2500 Calories at 30% Fat
Daily fat gram target at this calorie and percentage combination. Use the calculator below to try your own profile.
Recommended Daily Fat
83 g
Example
At 2500 calories/day with 30% from fat, that's 83g of fat.
Estimated Daily Calories
2500 cal
Saturated Fat Limit
under 19 g
Recommended Range
56 g - 97 g
Daily macronutrient split (by calories)
- Fat: 83 g
- Carbohydrates: 262 g
- Protein: 175 g
What Is Dietary Fat?
Fat is the most calorie-dense macronutrient at 9 calories per gram — more than double carbohydrates or protein — and plays essential roles in hormone production, vitamin absorption, and cell membrane structure. Dietary guidelines recommend fat make up 20%-35% of total daily calories for adults, with the exact target depending on age and health goals.
Not all fats are equal: unsaturated fats (found in olive oil, nuts, and fish) can help reduce LDL ("bad") cholesterol and support heart health, while saturated fat should be limited to less than 10% of calories — ideally under 7% — and trans fats avoided entirely, since both raise LDL cholesterol and increase cardiovascular disease risk.
Recommended Fat Range by Calorie Level
The 20%-35% guideline translated into grams of fat at common daily calorie targets.
| Daily Calories | Fat Range (20%-35%) |
|---|---|
| 1200 cal | 27 g - 47 g |
| 1500 cal | 33 g - 58 g |
| 1800 cal | 40 g - 70 g |
| 2000 cal | 44 g - 78 g |
| 2200 cal | 49 g - 86 g |
| 2500 cal | 56 g - 97 g |
| 3000 cal | 67 g - 117 g |
How Is Fat Intake Calculated?
This calculator first estimates your total daily energy expenditure (TDEE) using the Mifflin-St Jeor equation for BMR, scaled by an activity multiplier. Your target fat percentage is then applied to that calorie total and converted to grams at 9 calories per gram — the remaining calories are split between carbohydrates and protein.
Why Fat Percentage Guidelines Change With Age
Younger children need a higher proportion of fat (30%-40% for ages 2-3) to support rapid brain and physical development, while the recommended range narrows to 20%-35% by adulthood as growth needs decrease and cardiovascular risk factors become more relevant.
Saturated Fat vs. Unsaturated Fat
Saturated fats (butter, red meat, coconut oil) and trans fats (partially hydrogenated oils) raise LDL cholesterol and are linked to higher heart disease risk. Monounsaturated and polyunsaturated fats (olive oil, avocados, nuts, fatty fish) can lower LDL while raising protective HDL cholesterol — prioritizing these sources matters more than total fat alone.
Why You Shouldn't Eliminate Fat Entirely
Very-low-fat diets can impair absorption of fat-soluble vitamins (A, D, E, and K) and disrupt hormone production, since cholesterol and fat are building blocks for hormones like testosterone and estrogen — staying within or near the recommended range is healthier than minimizing fat as much as possible.
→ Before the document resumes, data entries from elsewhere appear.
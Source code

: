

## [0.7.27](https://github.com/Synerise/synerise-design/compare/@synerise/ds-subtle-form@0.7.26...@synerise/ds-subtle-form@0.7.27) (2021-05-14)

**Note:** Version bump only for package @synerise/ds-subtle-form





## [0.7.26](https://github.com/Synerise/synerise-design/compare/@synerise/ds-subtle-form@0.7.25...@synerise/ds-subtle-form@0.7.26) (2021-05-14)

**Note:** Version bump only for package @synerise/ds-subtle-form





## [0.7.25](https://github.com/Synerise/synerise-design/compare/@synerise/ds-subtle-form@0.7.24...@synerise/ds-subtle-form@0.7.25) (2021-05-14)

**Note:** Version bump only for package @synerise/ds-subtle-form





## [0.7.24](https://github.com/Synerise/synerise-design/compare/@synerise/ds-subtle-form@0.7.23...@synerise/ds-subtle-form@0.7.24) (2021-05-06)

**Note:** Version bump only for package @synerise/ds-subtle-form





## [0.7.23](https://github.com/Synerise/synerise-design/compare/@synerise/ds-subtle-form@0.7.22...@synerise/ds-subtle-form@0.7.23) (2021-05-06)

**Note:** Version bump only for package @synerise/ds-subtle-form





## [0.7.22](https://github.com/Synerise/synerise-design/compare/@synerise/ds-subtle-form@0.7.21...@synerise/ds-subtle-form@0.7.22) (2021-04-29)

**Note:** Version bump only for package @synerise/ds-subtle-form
Example — Your Current Inputs
At 2500 calories/day with 30% from fat, that's 83g of fat.
Additional Example — A 2,000 Calorie Diet
On a standard 2,000-calorie diet, the 20%-35% guideline translates to 44g-78g of fat a day. At the commonly cited 30% target, that's 67g of fat — about 600 of the day's 2,000 calories — with saturated fat ideally kept under about 16g.
About These Parameters
- Age, Gender, Height & Weight
- These feed into the Mifflin-St Jeor BMR equation, the same formula used by the BMR and Calorie calculators, to estimate your baseline energy needs before activity.
- Activity Level
- Scales your BMR up to an estimated total daily energy expenditure — higher activity levels mean more total calories, and therefore more fat grams at the same target percentage.
- Target Fat % of Calories
- Where you land within the 20%-35% range depends on your goals and diet approach — higher-fat, lower-carb approaches trend toward the top of the range, while higher-carb approaches trend toward the bottom.
Frequently Asked Questions
How much fat should I eat per day?
Most adults do well with 20%-35% of total calories from fat, with saturated fat kept under 10% (ideally under 7%) of total calories for heart health.
Is a high-fat diet bad for you?
Not necessarily — the type of fat matters more than the total amount for most health outcomes. A higher-fat diet built on unsaturated sources can fit within a healthy eating pattern, while one high in saturated and trans fats raises cardiovascular risk.
Does this calculator distinguish fat types?
It estimates total fat grams and a saturated fat limit, but doesn't break down monounsaturated vs. polyunsaturated intake — prioritizing whole-food fat sources like nuts, fish, and olive oil over processed and fried foods covers most of that distinction.